Small language models “can do a lot of the tasks we thought only large models could do,” Wolf said, adding that they can also be deployed on-device. “If you think about this kind of game changer, you can have them running on your laptop,” he said. “You can have them running even on your smartphone in the future.”
Ultimately, he envisions small language models running “in almost every tool or appliance that we have, just like today, our fridge is connected to the internet.”
The firm released its SmolLM language model earlier this year. “We are not the only one,” said Wolf, adding that, “Almost every open source company has been releasing smaller and smaller models this year.”
He explained that, “For a lot of very interesting tasks that we need that we could automate with AI, we don’t need to have a model that can solve the Riemann conjecture or general relativity.” Instead, simple tasks such as data wrangling, image processing and speech can be performed using small language models, with corresponding benefits in speed.

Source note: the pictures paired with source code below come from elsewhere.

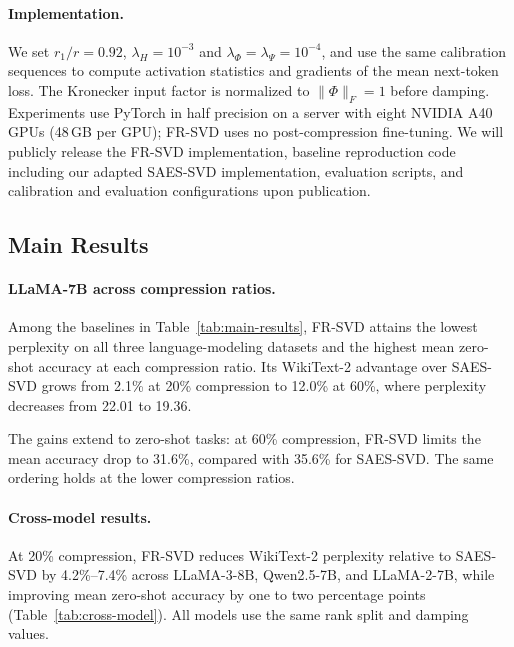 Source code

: \documentclass[11pt]{article}
\begin{document}
\paragraph{Implementation.}
We set $r_1/r=0.92$, $\lambda_H=10^{-3}$ and $\lambda_\Phi=\lambda_\Psi=10^{-4}$, and use the same calibration sequences to compute activation statistics and gradients of the mean next-token loss. The Kronecker input factor is normalized to $\|\Phi\|_F=1$ before damping. Experiments use PyTorch in half precision on a server with eight NVIDIA A40 GPUs (48\,GB per GPU); FR-SVD uses no post-compression fine-tuning. We will publicly release the FR-SVD implementation, baseline reproduction code including our adapted SAES-SVD implementation, evaluation scripts, and calibration and evaluation configurations upon publication.


\subsection{Main Results}\label{sec:main-results-llama7b}



\paragraph{LLaMA-7B across compression ratios.}

Among the baselines in Table~\ref{tab:main-results}, FR-SVD attains the lowest perplexity on all three language-modeling datasets and the highest mean zero-shot accuracy at each compression ratio. Its WikiText-2 advantage over SAES-SVD grows from 2.1\% at 20\% compression to 12.0\% at 60\%, where perplexity decreases from 22.01 to 19.36.

The gains extend to zero-shot tasks: at 60\% compression, FR-SVD limits the mean accuracy drop to 31.6\%, compared with 35.6\% for SAES-SVD. The same ordering holds at the lower compression ratios.

\paragraph{Cross-model results.}

At 20\% compression, FR-SVD reduces WikiText-2 perplexity relative to SAES-SVD by 4.2\%--7.4\% across LLaMA-3-8B, Qwen2.5-7B, and LLaMA-2-7B, while improving mean zero-shot accuracy by one to two percentage points (Table~\ref{tab:cross-model}). All models use the same rank split and damping values.
\end{document}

The performance of Hugging Face’s LLaMA 1b model to 1 billion parameters this year is “equivalent, if not better than, the performance of a 10 billion parameters model of last year,” he said. “So you have a 10 times smaller model that can reach roughly similar performance.”
“A lot of the knowledge we discovered for our large language model can actually be translated to smaller models,” Wolf said. He explained that the firm trains them on “very specific data sets” that are “slightly simpler, with some form of adaptation that’s tailored for this model.”
Those adaptations include “very tiny, tiny neural nets that you put inside the small model,” he said. “And you have an even smaller model that you add into it and that specializes,” a process he likened to “putting a hat for a specific task that you’re gonna do. I put my cooking hat on, and I’m a cook.”
In the future, Wolf said, the AI space will split across two main trends.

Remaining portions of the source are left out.